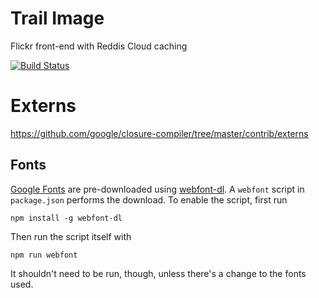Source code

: Trail Image
===========
Flickr front-end with Reddis Cloud caching

[![Build Status](https://travis-ci.org/Jason-Abbott/Trail-Image.svg?branch=master)](https://travis-ci.org/Jason-Abbott/Trail-Image)

Externs
=======
https://github.com/google/closure-compiler/tree/master/contrib/externs


## Fonts
[Google Fonts](http://www.google.com/fonts/) are pre-downloaded using
[webfont-dl](https://github.com/mmastrac/webfont-dl). A `webfont` script in `package.json`
performs the download. To enable the script, first run

```
npm install -g webfont-dl
```
Then run the script itself with
```
npm run webfont
```
It shouldn't need to be run, though, unless there's a change to the fonts used.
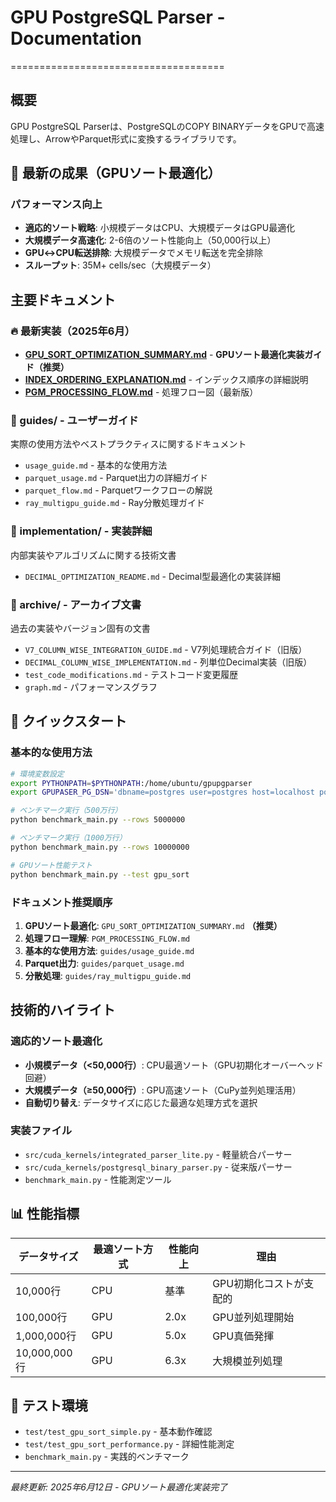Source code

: # GPU PostgreSQL Parser - Documentation
=====================================

## 概要

GPU PostgreSQL Parserは、PostgreSQLのCOPY BINARYデータをGPUで高速処理し、ArrowやParquet形式に変換するライブラリです。

## 🚀 最新の成果（GPUソート最適化）

### パフォーマンス向上
- **適応的ソート戦略**: 小規模データはCPU、大規模データはGPU最適化
- **大規模データ高速化**: 2-6倍のソート性能向上（50,000行以上）
- **GPU↔CPU転送排除**: 大規模データでメモリ転送を完全排除
- **スループット**: 35M+ cells/sec（大規模データ）

## 主要ドキュメント

### 🔥 最新実装（2025年6月）
- **[GPU_SORT_OPTIMIZATION_SUMMARY.md](GPU_SORT_OPTIMIZATION_SUMMARY.md)** - **GPUソート最適化実装ガイド（推奨）**
- **[INDEX_ORDERING_EXPLANATION.md](INDEX_ORDERING_EXPLANATION.md)** - インデックス順序の詳細説明
- **[PGM_PROCESSING_FLOW.md](PGM_PROCESSING_FLOW.md)** - 処理フロー図（最新版）

### 📁 guides/ - ユーザーガイド
実際の使用方法やベストプラクティスに関するドキュメント

- `usage_guide.md` - 基本的な使用方法
- `parquet_usage.md` - Parquet出力の詳細ガイド
- `parquet_flow.md` - Parquetワークフローの解説
- `ray_multigpu_guide.md` - Ray分散処理ガイド

### 📁 implementation/ - 実装詳細
内部実装やアルゴリズムに関する技術文書

- `DECIMAL_OPTIMIZATION_README.md` - Decimal型最適化の実装詳細

### 📁 archive/ - アーカイブ文書
過去の実装やバージョン固有の文書

- `V7_COLUMN_WISE_INTEGRATION_GUIDE.md` - V7列処理統合ガイド（旧版）
- `DECIMAL_COLUMN_WISE_IMPLEMENTATION.md` - 列単位Decimal実装（旧版）
- `test_code_modifications.md` - テストコード変更履歴
- `graph.md` - パフォーマンスグラフ

## 🎯 クイックスタート

### 基本的な使用方法
```bash
# 環境変数設定
export PYTHONPATH=$PYTHONPATH:/home/ubuntu/gpupgparser
export GPUPASER_PG_DSN='dbname=postgres user=postgres host=localhost port=5432'

# ベンチマーク実行（500万行）
python benchmark_main.py --rows 5000000

# ベンチマーク実行（1000万行）  
python benchmark_main.py --rows 10000000

# GPUソート性能テスト
python benchmark_main.py --test gpu_sort
```

### ドキュメント推奨順序
1. **GPUソート最適化**: `GPU_SORT_OPTIMIZATION_SUMMARY.md` **（推奨）**
2. **処理フロー理解**: `PGM_PROCESSING_FLOW.md`
3. **基本的な使用方法**: `guides/usage_guide.md`
4. **Parquet出力**: `guides/parquet_usage.md`
5. **分散処理**: `guides/ray_multigpu_guide.md`

## 技術的ハイライト

### 適応的ソート最適化
- **小規模データ（<50,000行）**: CPU最適ソート（GPU初期化オーバーヘッド回避）
- **大規模データ（≥50,000行）**: GPU高速ソート（CuPy並列処理活用）
- **自動切り替え**: データサイズに応じた最適な処理方式を選択

### 実装ファイル
- `src/cuda_kernels/integrated_parser_lite.py` - 軽量統合パーサー
- `src/cuda_kernels/postgresql_binary_parser.py` - 従来版パーサー
- `benchmark_main.py` - 性能測定ツール

## 📊 性能指標

| データサイズ | 最適ソート方式 | 性能向上 | 理由 |
|-------------|---------------|----------|------|
| 10,000行    | CPU          | 基準     | GPU初期化コストが支配的 |
| 100,000行   | GPU          | 2.0x     | GPU並列処理開始 |
| 1,000,000行 | GPU          | 5.0x     | GPU真価発揮 |
| 10,000,000行| GPU          | 6.3x     | 大規模並列処理 |

## 🧪 テスト環境

- `test/test_gpu_sort_simple.py` - 基本動作確認
- `test/test_gpu_sort_performance.py` - 詳細性能測定
- `benchmark_main.py` - 実践的ベンチマーク

---
*最終更新: 2025年6月12日 - GPUソート最適化実装完了*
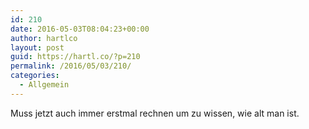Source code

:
 ```yaml
---
id: 210
date: 2016-05-03T08:04:23+00:00
author: hartlco
layout: post
guid: https://hartl.co/?p=210
permalink: /2016/05/03/210/
categories:
  - Allgemein
---
```

Muss jetzt auch immer erstmal rechnen um zu wissen, wie alt man ist.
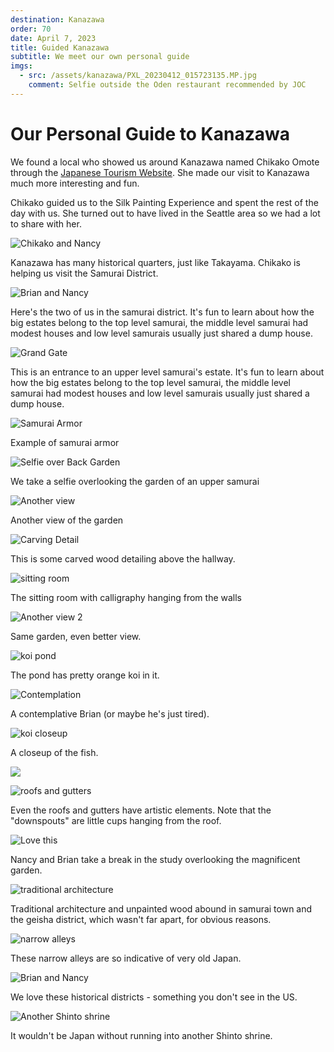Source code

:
 ```yaml
---
destination: Kanazawa
order: 70
date: April 7, 2023
title: Guided Kanazawa
subtitle: We meet our own personal guide
imgs: 
  - src: /assets/kanazawa/PXL_20230412_015723135.MP.jpg
    comment: Selfie outside the Oden restaurant recommended by JOC
---
```


# Our Personal Guide to Kanazawa

We found a local who showed us around Kanazawa named Chikako Omote through the [Japanese Tourism Website](https://www.japan.travel/en/plan/list-of-volunteer-guides/). She made our visit to 
Kanazawa much more interesting and fun. 

Chikako guided us to the Silk Painting Experience and spent the rest of the day with us. 
She turned out to have lived in the Seattle area so we had a lot to share with her.

![Chikako and Nancy](/assets/kanazawa/PXL_20230414_042721161.jpg)

Kanazawa has many historical quarters, just like Takayama. Chikako is helping us visit the Samurai District.

![Brian and Nancy](/assets/kanazawa/PXL_20230414_043025435.jpg)

Here's the two of us in the samurai district. It's fun to learn about how the big estates belong to the top level samurai, the middle level samurai had modest houses and low level samurais usually just shared a dump house.

![Grand Gate](/assets/kanazawa/PXL_20230414_043451513.jpg)

This is an entrance to an upper level samurai's estate. It's fun to learn about how the big estates belong to the top level samurai, the middle level samurai had modest houses and low level samurais usually just shared a dump house.

![Samurai Armor](/assets/kanazawa/PXL_20230414_044647932.jpg)

Example of samurai armor

![Selfie over Back Garden](/assets/kanazawa/PXL_20230414_044933905.jpg)

We take a selfie overlooking the garden of an upper samurai

![Another view](/assets/kanazawa/PXL_20230414_045058171.jpg)

Another view of the garden

![Carving Detail](/assets/kanazawa/PXL_20230414_045237274.jpg)

This is some carved wood detailing above the hallway.

![sitting room](/assets/kanazawa/PXL_20230414_045440492.jpg)

The sitting room with calligraphy hanging from the walls

![Another view 2](/assets/kanazawa/PXL_20230414_045552532.jpg)

Same garden, even better view.

![koi pond](/assets/kanazawa/PXL_20230414_045610328.jpg)

The pond has pretty orange koi in it.

![Contemplation](/assets/kanazawa/PXL_20230414_045653025.jpg)

A contemplative Brian (or maybe he's just tired).

![koi closeup](/assets/kanazawa/PXL_20230414_045749913.MP.jpg)

A closeup of the fish.

![](/assets/kanazawa/PXL_20230414_051004574.PORTRAIT.jpg)

![roofs and gutters](/assets/kanazawa/PXL_20230414_051412856.jpg)

Even the roofs and gutters have artistic elements. Note that the "downspouts" are little cups hanging from the roof.

![Love this](/assets/kanazawa/PXL_20230414_051449893.jpg)

Nancy and Brian take a break in the study overlooking the magnificent garden.

![traditional architecture](/assets/kanazawa/PXL_20230414_065901752.jpg)

Traditional architecture and unpainted wood abound in samurai town and the geisha district, which wasn't far apart, for obvious reasons.

![narrow alleys](/assets/kanazawa/PXL_20230414_065915722.jpg)

These narrow alleys are so indicative of very old Japan.

![Brian and Nancy](/assets/kanazawa/PXL_20230414_071228337.MP.jpg)

We love these historical districts - something you don't see in the US.

![Another Shinto shrine](/assets/kanazawa/PXL_20230414_073014068.PORTRAIT.ORIGINAL.jpg)

It wouldn't be Japan without running into another Shinto shrine.
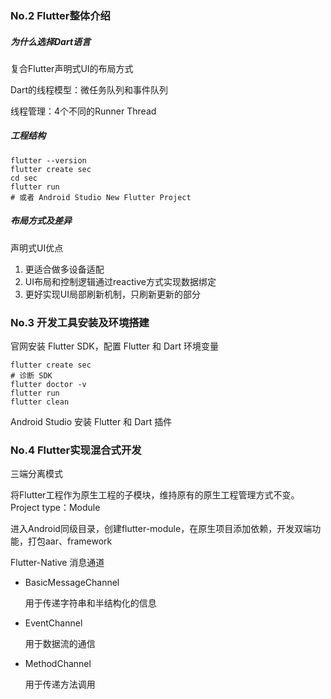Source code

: ### No.2 Flutter整体介绍

##### 为什么选择Dart语言

复合Flutter声明式UI的布局方式

Dart的线程模型：微任务队列和事件队列

线程管理：4个不同的Runner Thread

##### 工程结构

```shell
flutter --version
flutter create sec
cd sec
flutter run
# 或者 Android Studio New Flutter Project
```

##### 布局方式及差异

声明式UI优点

1. 更适合做多设备适配
2. UI布局和控制逻辑通过reactive方式实现数据绑定
3. 更好实现UI局部刷新机制，只刷新更新的部分

### No.3 开发工具安装及环境搭建

官网安装 Flutter SDK，配置 Flutter 和 Dart 环境变量

```shell
flutter create sec
# 诊断 SDK
flutter doctor -v
flutter run
flutter clean
```

Android Studio 安装 Flutter 和 Dart 插件

### No.4 Flutter实现混合式开发

三端分离模式

将Flutter工程作为原生工程的子模块，维持原有的原生工程管理方式不变。Project type：Module

进入Android同级目录，创建flutter-module，在原生项目添加依赖，开发双端功能，打包aar、framework

Flutter-Native 消息通道

- BasicMessageChannel

  用于传递字符串和半结构化的信息

- EventChannel

  用于数据流的通信

- MethodChannel

  用于传递方法调用

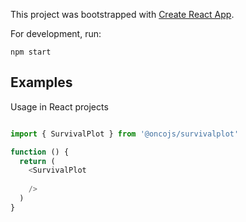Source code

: This project was bootstrapped with [Create React App](https://github.com/facebookincubator/create-react-app).


For development, run:

```
npm start
```

## Examples

Usage in React projects

```js

import { SurvivalPlot } from '@oncojs/survivalplot'

function () {
  return (
    <SurvivalPlot
      
    />
  )
}

```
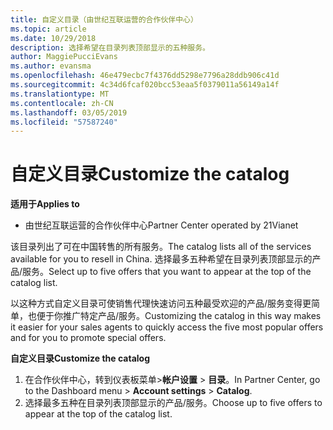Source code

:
 ```yaml
---
title: 自定义目录（由世纪互联运营的合作伙伴中心）
ms.topic: article
ms.date: 10/29/2018
description: 选择希望在目录列表顶部显示的五种服务。
author: MaggiePucciEvans
ms.author: evansma
ms.openlocfilehash: 46e479ecbc7f4376dd5298e7796a28ddb906c41d
ms.sourcegitcommit: 4c34d6fcaf020bcc53eaa5f0379011a56149a14f
ms.translationtype: MT
ms.contentlocale: zh-CN
ms.lasthandoff: 03/05/2019
ms.locfileid: "57587240"
---
```

# <a name="customize-the-catalog"></a><span data-ttu-id="9a5e8-103">自定义目录</span><span class="sxs-lookup"><span data-stu-id="9a5e8-103">Customize the catalog</span></span>

<span data-ttu-id="9a5e8-104">**适用于**</span><span class="sxs-lookup"><span data-stu-id="9a5e8-104">**Applies to**</span></span>

-   <span data-ttu-id="9a5e8-105">由世纪互联运营的合作伙伴中心</span><span class="sxs-lookup"><span data-stu-id="9a5e8-105">Partner Center operated by 21Vianet</span></span>


<span data-ttu-id="9a5e8-106">该目录列出了可在中国转售的所有服务。</span><span class="sxs-lookup"><span data-stu-id="9a5e8-106">The catalog lists all of the services available for you to resell in China.</span></span> <span data-ttu-id="9a5e8-107">选择最多五种希望在目录列表顶部显示的产品/服务。</span><span class="sxs-lookup"><span data-stu-id="9a5e8-107">Select up to five offers that you want to appear at the top of the catalog list.</span></span> 

<span data-ttu-id="9a5e8-108">以这种方式自定义目录可使销售代理快速访问五种最受欢迎的产品/服务变得更简单，也便于你推广特定产品/服务。</span><span class="sxs-lookup"><span data-stu-id="9a5e8-108">Customizing the catalog in this way makes it easier for your sales agents to quickly access the five most popular offers and for you to promote special offers.</span></span> 

<span data-ttu-id="9a5e8-109">**自定义目录**</span><span class="sxs-lookup"><span data-stu-id="9a5e8-109">**Customize the catalog**</span></span>

1.  <span data-ttu-id="9a5e8-110">在合作伙伴中心，转到仪表板菜单&gt;**帐户设置** &gt; **目录**。</span><span class="sxs-lookup"><span data-stu-id="9a5e8-110">In Partner Center, go to the Dashboard menu &gt; **Account settings** &gt; **Catalog**.</span></span>
2.  <span data-ttu-id="9a5e8-111">选择最多五种在目录列表顶部显示的产品/服务。</span><span class="sxs-lookup"><span data-stu-id="9a5e8-111">Choose up to five offers to appear at the top of the catalog list.</span></span>

 

 




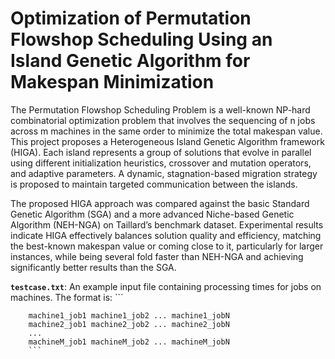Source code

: # Optimization of Permutation Flowshop Scheduling Using an Island Genetic Algorithm for Makespan Minimization

The Permutation Flowshop Scheduling Problem is a well-known NP-hard combinatorial optimization problem that involves the sequencing of n jobs across m machines in the same order to minimize the total makespan value. This project proposes a Heterogeneous Island Genetic Algorithm framework (HIGA). Each island represents a group of solutions that evolve in parallel using different initialization heuristics, crossover and mutation operators, and adaptive parameters. A dynamic, stagnation-based migration strategy is proposed to maintain targeted communication between the islands.

The proposed HIGA approach was compared against the basic Standard Genetic Algorithm (SGA) and a more advanced Niche-based Genetic Algorithm (NEH-NGA) on Taillard’s benchmark dataset. Experimental results indicate HIGA effectively balances solution quality and efficiency, matching the best-known makespan value or coming close to it, particularly for larger instances, while being several fold faster than NEH-NGA and achieving significantly better results than the SGA.

**`testcase.txt`**:
    An example input file containing processing times for jobs on machines. The format is:
        ```
        
        machine1_job1 machine1_job2 ... machine1_jobN
        machine2_job1 machine2_job2 ... machine2_jobN
        ...
        machineM_job1 machineM_job2 ... machineM_jobN
        ```
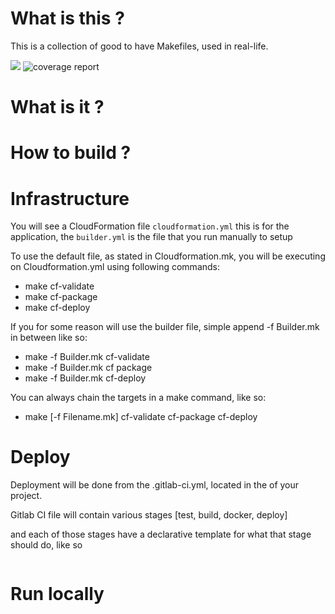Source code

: # What is this ? 
This is a collection of good to have Makefiles, used in real-life.

<img style="display: inline-block;" src="{{ GITLAB_LINK }}/badges/master/pipeline.svg"/>
<img alt="coverage report" src="{{ GITLAB_LINK }}/badges/master/coverage.svg">



# What is it ?



# How to build ?



# Infrastructure
You will see a CloudFormation file `cloudformation.yml` this is for the application, the `builder.yml` is the file that
you run manually to setup 

To use the default file, as stated in Cloudformation.mk, you will be executing on Cloudformation.yml using following
commands:

- make cf-validate
- make cf-package
- make cf-deploy

If you for some reason will use the builder file, simple append -f Builder.mk in between like so:

- make -f Builder.mk cf-validate
- make -f Builder.mk cf package
- make -f Builder.mk cf-deploy

You can always chain the targets in a make command, like so:

- make [-f Filename.mk] cf-validate cf-package cf-deploy


# Deploy
Deployment will be done from the .gitlab-ci.yml, located in the <root> of your project.

Gitlab CI file will contain various stages [test, build, docker, deploy]

and each of those stages have a declarative template for what that stage should do, like so

```

```

# Run locally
______________________________
§ EXERCISE BRIEF
Bring together all lines in the records where the word "have" is found.

§ COMPLETED EXERCISE
She turned out to have lived in the Seattle area so we had a lot to share with her.
Even the roofs and gutters have artistic elements. Note that the "downspouts" are little cups hanging from the roof.
This is a collection of good to have Makefiles, used in real-life.
and each of those stages have a declarative template for what that stage should do, like so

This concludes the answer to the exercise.